To resolve this problem, we give {K} a coarser {\sigma}-algebra than the Borel {\sigma}-algebra, namely the Baire {\sigma}-algebra {{\mathcal B}^\otimes(K)}, thus coarsening the measurable space structure on {K = (K,{\mathcal B}(K))} to a new measurable space {K_\otimes := (K, {\mathcal B}^\otimes(K))}. In the case of compact Hausdorff abelian groups, {{\mathcal B}^{\otimes}(K)} can be defined as the {\sigma}-algebra generated by the characters {\hat k: K \rightarrow {\mathbf T}}; for more general compact abelian groups, one can define {{\mathcal B}^{\otimes}(K)} as the {\sigma}-algebra generated by all continuous maps into metric spaces. This {\sigma}-algebra is equal to {{\mathcal B}(K)} when {K} is metrisable but can be smaller for other {K}. With this measurable structure, {K_\otimes} becomes a measurable group; it seems that once one leaves the metrisable world that {K_\otimes} is a superior (or at least equally good) space to work with than {K} for analysis, as it avoids the Nedoma pathology. (For instance, from Plancherel’s theorem, we see that if {m_K} is the Haar probability measure on {K}, then {L^2(K,m_K) = L^2(K_\otimes,m_K)} (thus, every {K}-measurable set is equivalent modulo {m_K}-null sets to a {K_\otimes}-measurable set), so there is no damage to Plancherel caused by passing to the Baire {\sigma}-algebra.

Passing to the Baire {\sigma}-algebra {K_\otimes} fixes the most severe problems with an uncountable Moore-Schmidt theorem, but one is still faced with an issue of having to potentially take an uncountable union of null sets.
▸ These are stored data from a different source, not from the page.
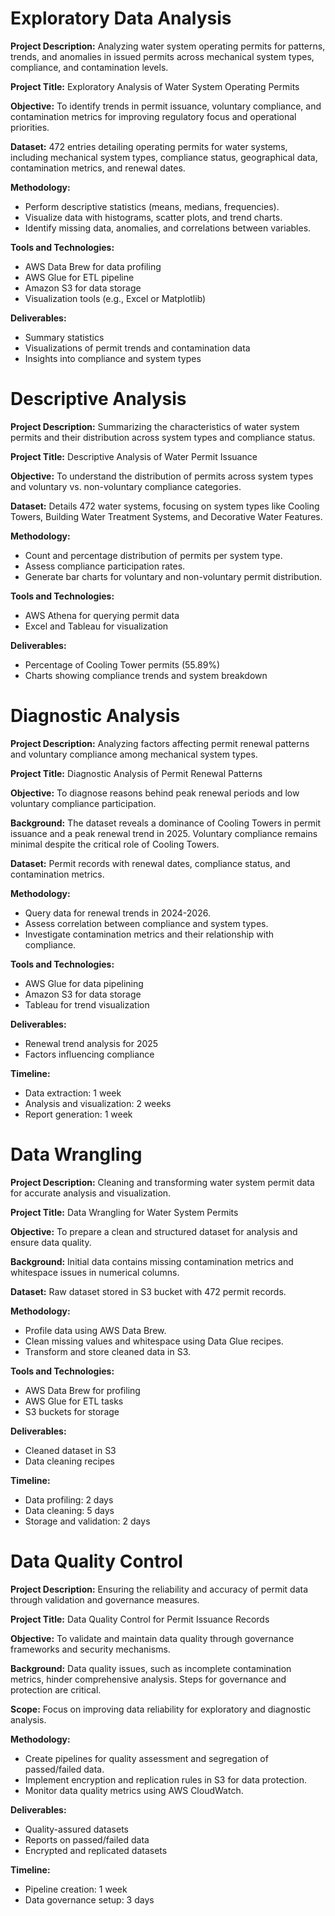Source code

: # Exploratory Data Analysis
**Project Description:**
Analyzing water system operating permits for patterns, trends, and anomalies in issued permits across mechanical system types, compliance, and contamination levels.

**Project Title:**
Exploratory Analysis of Water System Operating Permits

**Objective:**
To identify trends in permit issuance, voluntary compliance, and contamination metrics for improving regulatory focus and operational priorities.

**Dataset:**
472 entries detailing operating permits for water systems, including mechanical system types, compliance status, geographical data, contamination metrics, and renewal dates.

**Methodology:**

- Perform descriptive statistics (means, medians, frequencies).
- Visualize data with histograms, scatter plots, and trend charts.
- Identify missing data, anomalies, and correlations between variables.

**Tools and Technologies:**
- AWS Data Brew for data profiling
- AWS Glue for ETL pipeline
- Amazon S3 for data storage
- Visualization tools (e.g., Excel or Matplotlib)

**Deliverables:**
- Summary statistics
- Visualizations of permit trends and contamination data
- Insights into compliance and system types

# Descriptive Analysis

**Project Description:**
Summarizing the characteristics of water system permits and their distribution across system types and compliance status.

**Project Title:**
Descriptive Analysis of Water Permit Issuance

**Objective:**
To understand the distribution of permits across system types and voluntary vs. non-voluntary compliance categories.

**Dataset:**
Details 472 water systems, focusing on system types like Cooling Towers, Building Water Treatment Systems, and Decorative Water Features.

**Methodology:**
- Count and percentage distribution of permits per system type.
- Assess compliance participation rates.
- Generate bar charts for voluntary and non-voluntary permit distribution.

**Tools and Technologies:**
- AWS Athena for querying permit data
- Excel and Tableau for visualization

**Deliverables:**
- Percentage of Cooling Tower permits (55.89%)
- Charts showing compliance trends and system breakdown

# Diagnostic Analysis

**Project Description:**
Analyzing factors affecting permit renewal patterns and voluntary compliance among mechanical system types.

**Project Title:**
Diagnostic Analysis of Permit Renewal Patterns

**Objective:**
To diagnose reasons behind peak renewal periods and low voluntary compliance participation.

**Background:**
The dataset reveals a dominance of Cooling Towers in permit issuance and a peak renewal trend in 2025. Voluntary compliance remains minimal despite the critical role of Cooling Towers.

**Dataset:**
Permit records with renewal dates, compliance status, and contamination metrics.

**Methodology:**
- Query data for renewal trends in 2024-2026.
- Assess correlation between compliance and system types.
- Investigate contamination metrics and their relationship with compliance.

**Tools and Technologies:**
- AWS Glue for data pipelining
- Amazon S3 for data storage
- Tableau for trend visualization

**Deliverables:**
- Renewal trend analysis for 2025
- Factors influencing compliance

**Timeline:**
- Data extraction: 1 week
- Analysis and visualization: 2 weeks
- Report generation: 1 week

  
# Data Wrangling

**Project Description:**
Cleaning and transforming water system permit data for accurate analysis and visualization.

**Project Title:**
Data Wrangling for Water System Permits

**Objective:**
To prepare a clean and structured dataset for analysis and ensure data quality.

**Background:**
Initial data contains missing contamination metrics and whitespace issues in numerical columns.

**Dataset:**
Raw dataset stored in S3 bucket with 472 permit records.

**Methodology:**
- Profile data using AWS Data Brew.
- Clean missing values and whitespace using Data Glue recipes.
- Transform and store cleaned data in S3.

**Tools and Technologies:**
- AWS Data Brew for profiling
- AWS Glue for ETL tasks
- S3 buckets for storage

**Deliverables:**
- Cleaned dataset in S3
- Data cleaning recipes

**Timeline:**
- Data profiling: 2 days
- Data cleaning: 5 days
- Storage and validation: 2 days

# Data Quality Control

**Project Description:**
Ensuring the reliability and accuracy of permit data through validation and governance measures.

**Project Title:**
Data Quality Control for Permit Issuance Records

**Objective:**
To validate and maintain data quality through governance frameworks and security mechanisms.

**Background:**
Data quality issues, such as incomplete contamination metrics, hinder comprehensive analysis. Steps for governance and protection are critical.

**Scope:**
Focus on improving data reliability for exploratory and diagnostic analysis.

**Methodology:**
- Create pipelines for quality assessment and segregation of passed/failed data.
- Implement encryption and replication rules in S3 for data protection.
- Monitor data quality metrics using AWS CloudWatch.

**Deliverables:**
- Quality-assured datasets
- Reports on passed/failed data
- Encrypted and replicated datasets

**Timeline:**

- Pipeline creation: 1 week
- Data governance setup: 3 days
To avoid this sort of problem, we pass to the framework of abstract measure theory, in which we remove explicit mention of “points” and can easily delete all null sets at a very early stage of the formalism. In this setup, the category of concrete measurable spaces is replaced with the larger category of abstract measurable spaces, which we formally define as the opposite category of the category of {\sigma}-algebras (with Boolean algebra homomorphisms). Thus, we define an abstract measurable space to be an object of the form {{\mathcal X}^{\mathrm{op}}}, where {{\mathcal X}} is an (abstract) {\sigma}-algebra and {\mathrm{op}} is a formal placeholder symbol that signifies use of the opposite category, and an abstract measurable map {T: {\mathcal X}^{\mathrm{op}} \rightarrow {\mathcal Y}^{\mathrm{op}}} is an object of the form {(T^*)^{\mathrm{op}}}, where {T^*: {\mathcal Y} \rightarrow {\mathcal X}} is a Boolean algebra homomorphism and {\mathrm{op}} is again used as a formal placeholder; we call {T^*} the pullback map associated to {T}.  [UPDATE: It turns out that this definition of a measurable map led to technical issues.  In a forthcoming revision of the paper we also impose the requirement that the abstract measurable map be \sigma-complete (i.e., it respects countable joins).] The composition {S \circ T: {\mathcal X}^{\mathrm{op}} \rightarrow {\mathcal Z}^{\mathrm{op}}} of two abstract measurable maps {T: {\mathcal X}^{\mathrm{op}} \rightarrow {\mathcal Y}^{\mathrm{op}}}, {S: {\mathcal Y}^{\mathrm{op}} \rightarrow {\mathcal Z}^{\mathrm{op}}} is defined by the formula {S \circ T := (T^* \circ S^*)^{\mathrm{op}}}, or equivalently {(S \circ T)^* = T^* \circ S^*}.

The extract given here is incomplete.